It is furthermore outlined that envelope adjustment can even be
performed before the transposition in the transposer 2508, so that
the order of the transposer 2508 and the envelope adjuster 2510 can
also be different from what is illustrated in FIG. 25a as one
embodiment.
[0116] As already outlined in the context of block 2508, a
DFT-based harmonic transposer or a QMF-based harmonic transposer
can be applied in embodiments. Both algorithms rely on a
phase-vocoder frequency spreading. The core coder time-domain
signal is bandwidth extended using a modified phase vocoder
structure.

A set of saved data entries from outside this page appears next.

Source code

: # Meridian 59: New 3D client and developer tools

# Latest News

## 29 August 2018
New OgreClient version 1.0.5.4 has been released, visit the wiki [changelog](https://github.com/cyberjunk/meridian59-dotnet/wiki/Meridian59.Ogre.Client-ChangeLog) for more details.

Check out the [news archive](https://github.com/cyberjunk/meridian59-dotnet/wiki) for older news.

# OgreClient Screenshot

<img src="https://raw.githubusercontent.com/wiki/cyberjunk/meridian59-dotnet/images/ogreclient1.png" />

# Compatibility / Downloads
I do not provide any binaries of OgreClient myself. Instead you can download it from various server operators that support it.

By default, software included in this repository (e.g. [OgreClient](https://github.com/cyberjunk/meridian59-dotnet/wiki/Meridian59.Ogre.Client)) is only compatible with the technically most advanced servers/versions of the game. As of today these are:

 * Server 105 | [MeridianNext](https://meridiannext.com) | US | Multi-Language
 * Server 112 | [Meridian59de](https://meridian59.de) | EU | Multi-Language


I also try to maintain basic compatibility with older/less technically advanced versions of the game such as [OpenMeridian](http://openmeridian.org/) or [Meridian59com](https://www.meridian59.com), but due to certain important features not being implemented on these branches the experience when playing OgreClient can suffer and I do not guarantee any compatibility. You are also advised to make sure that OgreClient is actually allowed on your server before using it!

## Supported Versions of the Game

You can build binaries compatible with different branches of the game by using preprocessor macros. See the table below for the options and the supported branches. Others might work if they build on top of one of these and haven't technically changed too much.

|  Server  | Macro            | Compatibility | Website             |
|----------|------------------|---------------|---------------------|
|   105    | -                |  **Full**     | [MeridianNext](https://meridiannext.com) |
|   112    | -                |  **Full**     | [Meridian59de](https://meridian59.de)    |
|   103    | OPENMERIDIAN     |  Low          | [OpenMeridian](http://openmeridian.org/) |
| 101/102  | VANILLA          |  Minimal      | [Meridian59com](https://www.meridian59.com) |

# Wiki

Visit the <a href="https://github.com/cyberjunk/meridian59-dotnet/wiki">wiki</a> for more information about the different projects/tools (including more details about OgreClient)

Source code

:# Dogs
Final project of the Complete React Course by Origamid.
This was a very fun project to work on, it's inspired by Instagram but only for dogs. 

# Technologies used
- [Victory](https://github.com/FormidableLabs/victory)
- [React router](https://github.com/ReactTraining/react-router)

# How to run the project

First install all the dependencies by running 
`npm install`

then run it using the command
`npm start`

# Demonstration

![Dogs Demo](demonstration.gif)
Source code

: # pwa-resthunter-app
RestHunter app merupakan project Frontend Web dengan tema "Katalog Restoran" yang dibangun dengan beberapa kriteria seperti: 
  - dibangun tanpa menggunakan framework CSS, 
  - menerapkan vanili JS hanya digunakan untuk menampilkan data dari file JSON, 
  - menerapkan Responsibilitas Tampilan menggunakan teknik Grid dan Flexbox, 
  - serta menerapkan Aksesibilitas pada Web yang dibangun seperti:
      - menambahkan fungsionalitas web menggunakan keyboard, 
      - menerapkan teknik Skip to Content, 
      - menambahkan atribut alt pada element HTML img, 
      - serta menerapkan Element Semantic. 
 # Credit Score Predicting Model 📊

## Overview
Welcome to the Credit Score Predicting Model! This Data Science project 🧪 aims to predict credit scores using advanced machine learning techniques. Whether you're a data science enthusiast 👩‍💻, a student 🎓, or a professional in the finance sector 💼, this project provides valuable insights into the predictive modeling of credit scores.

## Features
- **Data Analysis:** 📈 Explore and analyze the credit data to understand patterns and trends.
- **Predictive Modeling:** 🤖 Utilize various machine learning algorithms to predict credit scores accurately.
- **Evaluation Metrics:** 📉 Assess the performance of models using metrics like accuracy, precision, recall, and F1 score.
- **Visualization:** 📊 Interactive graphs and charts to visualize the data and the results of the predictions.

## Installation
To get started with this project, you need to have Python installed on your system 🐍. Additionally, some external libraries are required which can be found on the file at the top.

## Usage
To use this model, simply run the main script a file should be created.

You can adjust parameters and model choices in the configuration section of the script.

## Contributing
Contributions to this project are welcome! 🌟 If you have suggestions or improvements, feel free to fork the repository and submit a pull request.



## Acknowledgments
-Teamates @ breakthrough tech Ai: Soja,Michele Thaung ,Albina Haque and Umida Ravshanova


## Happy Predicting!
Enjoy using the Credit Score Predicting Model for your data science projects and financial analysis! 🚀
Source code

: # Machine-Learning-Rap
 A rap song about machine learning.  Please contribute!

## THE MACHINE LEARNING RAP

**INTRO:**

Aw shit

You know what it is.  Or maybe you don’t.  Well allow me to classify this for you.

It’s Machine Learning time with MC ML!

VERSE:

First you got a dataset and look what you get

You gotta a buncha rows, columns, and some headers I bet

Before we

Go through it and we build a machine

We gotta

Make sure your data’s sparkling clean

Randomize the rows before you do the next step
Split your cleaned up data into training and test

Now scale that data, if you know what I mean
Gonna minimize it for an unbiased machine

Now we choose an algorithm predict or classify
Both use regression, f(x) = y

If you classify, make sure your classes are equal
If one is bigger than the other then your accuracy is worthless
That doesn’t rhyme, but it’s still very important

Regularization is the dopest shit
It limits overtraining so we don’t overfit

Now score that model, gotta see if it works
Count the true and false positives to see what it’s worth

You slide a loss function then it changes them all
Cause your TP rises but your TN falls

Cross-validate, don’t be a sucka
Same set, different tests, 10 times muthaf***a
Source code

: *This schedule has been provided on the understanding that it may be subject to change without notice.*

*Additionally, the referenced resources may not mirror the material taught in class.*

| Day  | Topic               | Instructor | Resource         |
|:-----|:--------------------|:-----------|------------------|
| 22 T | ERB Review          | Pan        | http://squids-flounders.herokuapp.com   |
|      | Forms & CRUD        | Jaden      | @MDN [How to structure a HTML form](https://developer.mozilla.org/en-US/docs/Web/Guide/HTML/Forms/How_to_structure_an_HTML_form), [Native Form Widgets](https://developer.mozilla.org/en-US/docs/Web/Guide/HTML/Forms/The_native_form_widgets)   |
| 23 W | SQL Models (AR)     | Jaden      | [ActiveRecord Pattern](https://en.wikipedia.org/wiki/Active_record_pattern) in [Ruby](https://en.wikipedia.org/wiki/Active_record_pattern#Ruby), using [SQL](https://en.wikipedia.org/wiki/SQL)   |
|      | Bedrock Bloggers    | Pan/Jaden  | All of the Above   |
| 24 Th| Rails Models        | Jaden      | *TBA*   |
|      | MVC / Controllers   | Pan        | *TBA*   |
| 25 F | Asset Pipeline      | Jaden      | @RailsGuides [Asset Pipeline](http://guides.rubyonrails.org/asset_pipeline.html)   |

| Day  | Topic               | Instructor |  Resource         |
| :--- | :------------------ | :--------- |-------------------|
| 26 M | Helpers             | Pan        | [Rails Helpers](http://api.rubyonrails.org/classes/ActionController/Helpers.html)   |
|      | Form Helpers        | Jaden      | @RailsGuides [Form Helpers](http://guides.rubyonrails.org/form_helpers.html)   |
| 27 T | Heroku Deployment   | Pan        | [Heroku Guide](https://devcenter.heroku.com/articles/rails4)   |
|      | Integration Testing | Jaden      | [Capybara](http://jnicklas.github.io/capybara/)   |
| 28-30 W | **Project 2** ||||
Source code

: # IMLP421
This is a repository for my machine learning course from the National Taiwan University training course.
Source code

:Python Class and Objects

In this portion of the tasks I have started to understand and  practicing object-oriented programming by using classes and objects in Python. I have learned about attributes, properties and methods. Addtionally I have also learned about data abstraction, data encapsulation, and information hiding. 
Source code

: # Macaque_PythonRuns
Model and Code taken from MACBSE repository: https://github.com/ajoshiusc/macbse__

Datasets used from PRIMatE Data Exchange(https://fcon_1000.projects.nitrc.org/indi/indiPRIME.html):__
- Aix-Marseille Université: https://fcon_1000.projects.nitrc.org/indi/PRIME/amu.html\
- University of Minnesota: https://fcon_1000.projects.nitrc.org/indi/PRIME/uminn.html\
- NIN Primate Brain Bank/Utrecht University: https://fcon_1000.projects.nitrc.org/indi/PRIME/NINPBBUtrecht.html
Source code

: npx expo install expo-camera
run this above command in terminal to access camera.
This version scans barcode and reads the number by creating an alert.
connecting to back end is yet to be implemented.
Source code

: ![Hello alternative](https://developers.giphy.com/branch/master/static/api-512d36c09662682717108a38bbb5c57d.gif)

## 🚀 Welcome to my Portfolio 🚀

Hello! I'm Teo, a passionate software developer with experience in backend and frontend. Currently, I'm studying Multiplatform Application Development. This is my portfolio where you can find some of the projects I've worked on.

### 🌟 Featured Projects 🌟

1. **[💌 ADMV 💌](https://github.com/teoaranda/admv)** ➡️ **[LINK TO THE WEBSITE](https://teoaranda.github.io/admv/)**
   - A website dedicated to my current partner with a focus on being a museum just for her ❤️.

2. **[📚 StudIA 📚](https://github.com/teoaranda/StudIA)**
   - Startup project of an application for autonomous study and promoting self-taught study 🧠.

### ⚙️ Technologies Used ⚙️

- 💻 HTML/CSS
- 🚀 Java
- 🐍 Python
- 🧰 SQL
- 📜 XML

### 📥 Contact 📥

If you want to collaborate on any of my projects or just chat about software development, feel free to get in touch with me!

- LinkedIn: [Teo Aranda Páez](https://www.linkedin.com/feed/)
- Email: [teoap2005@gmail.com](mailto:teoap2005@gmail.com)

The bandwidth extension is performed by time stretching
followed by decimation, i.e. transposition, using several
transposition factors (t=2, 3, 4) in a common analysis/synthesis
transform stage. The output signal of the transposer will have a
sampling rate twice that of the input signal, which means that for
a transposition factor of two, the signal will be time stretched
but not decimated, efficiently producing a signal of equal time
duration as the input signal but having the twice the sampling
frequency. The combined system may be interpreted as three parallel
transposers using transposition factors of 2, 3 and 4,
respectively, where the decimation factors are 1, 1.5 and 2. To
reduce complexity, the factor 3 and 4 transposers (third and fourth
order transposers) are integrated into the factor 2 transposer
(second order transposer) by means of interpolation as is
subsequently discussed in the context of FIG. 27.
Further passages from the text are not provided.